特大の4号ソロを放ったソフトバンク・柳田悠岐【写真:小池義弘】
特大の4号ソロを放ったソフトバンク・柳田悠岐【写真:小池義弘】

チームの連敗を止める3安打3打点「なんとか1個取りたい」

 主砲のバットが連敗を止めた。ソフトバンクは5日、敵地・ベルーナドームでの西武戦に4-0で勝利した。柳田悠岐外野手が4回に特大の4号ソロ、7回に試合を決定づける2点適時打を放つなど、3安打1本塁打3打点1得点と、全得点に絡む活躍を見せた。「こどもの日」ということもあり、球場に観戦に訪れた子どもたちに「野球をはじめてほしい」と呼びかけた。

 初回に遊撃への内野安打で出塁すると、続く山川穂高内野手が放った左中間を破る当たりで、激走して一気に本塁に生還。先制点のホームを踏んだ。4回には西武先発・隅田が投じた難しい内角の真っすぐを右翼ポール際スタンドに運んだ。7回1死満塁ではボール気味のチェンジアップをバットで拾う技ありの一打で中前へ。2人の走者をホームに返した。

 チームは今季初の3連敗を喫していた。柳田自身もその3試合はノーヒット。連敗していた西武との2試合は柳田だけでなく、山川、近藤健介外野手のクリーンアップでわずか1安打に終わっていた。「負けていたんで、何とかまず1個取りたいなっていう気持ちだけですかね」。白星を掴みたい。そんな思いがバットに乗り移った。
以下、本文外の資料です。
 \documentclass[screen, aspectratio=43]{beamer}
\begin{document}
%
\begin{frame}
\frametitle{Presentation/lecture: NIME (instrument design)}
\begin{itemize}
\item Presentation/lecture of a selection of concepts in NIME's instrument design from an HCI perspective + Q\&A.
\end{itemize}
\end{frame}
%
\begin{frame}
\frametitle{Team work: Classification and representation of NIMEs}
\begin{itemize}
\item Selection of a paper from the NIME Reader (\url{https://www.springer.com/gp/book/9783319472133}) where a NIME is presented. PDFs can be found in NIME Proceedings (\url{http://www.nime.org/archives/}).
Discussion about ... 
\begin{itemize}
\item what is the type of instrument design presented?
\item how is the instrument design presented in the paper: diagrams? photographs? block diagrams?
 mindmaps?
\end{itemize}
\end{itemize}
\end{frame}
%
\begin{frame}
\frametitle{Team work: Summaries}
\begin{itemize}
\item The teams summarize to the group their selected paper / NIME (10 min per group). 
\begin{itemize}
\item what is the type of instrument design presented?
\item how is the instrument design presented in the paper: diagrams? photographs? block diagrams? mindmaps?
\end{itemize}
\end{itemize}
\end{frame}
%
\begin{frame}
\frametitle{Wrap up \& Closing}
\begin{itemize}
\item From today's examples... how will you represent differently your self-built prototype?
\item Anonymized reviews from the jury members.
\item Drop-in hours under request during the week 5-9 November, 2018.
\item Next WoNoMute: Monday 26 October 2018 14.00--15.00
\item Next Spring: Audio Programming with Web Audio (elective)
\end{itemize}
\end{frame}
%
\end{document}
 4回に放った特大の本塁打は内角の難しい球を打った。普通なら一塁側ファウルエリアへと切れていきそうなものだが、切れることなく右翼スタンドへと届いた。なぜ打球が切れないのか? 柳田は「いい打ち方ができたんで、良かったです。いいスイングができたし、タイミングも取れたんで。いい素振りができていたんで、よかったです」と語った。

 ことあるごとに柳田は「いいスイング」と繰り返す。バットが遠回りすることなく、体の近くを通り、インサイドからの軌道でボールを捉える。バットとコンタクトさせたいのはボールの右下。ここを捉えることができると、右翼線に飛んだ打球も切れていかず、むしろフェアゾーンに返ってくるような弧を描く。ティー打撃で柳田がボールを目の前のネットではなく、バックネットにまで打ち上げるのは、その意識でバットを振るからでもある。

 前日4日の試合では7回に中犠飛を放った。ベンチに戻った柳田はバットを手に、険しい表情を浮かべていた。その時の胸中を「ボチボチぐらいのスイングだったんで、いいスイングを目指して、って感じですかね」と振り返る。「いいスイングができたときはやっぱり結果が出やすいんで、その確率を上げたいなと思います」。日々、この“いいスイング”を発揮するために微調整を繰り返している。

 連敗を止め、小久保裕紀監督も「みんなが主力が打たんっていうから怒ったんじゃないですか。(柳田が)しっかりああいう活躍をしてくれたら当然点も入るし、それは有利には進められますよね」と柳田の働きを称える。苦しい時にチームを助ける。だからこそ柳田悠岐が頼もしい。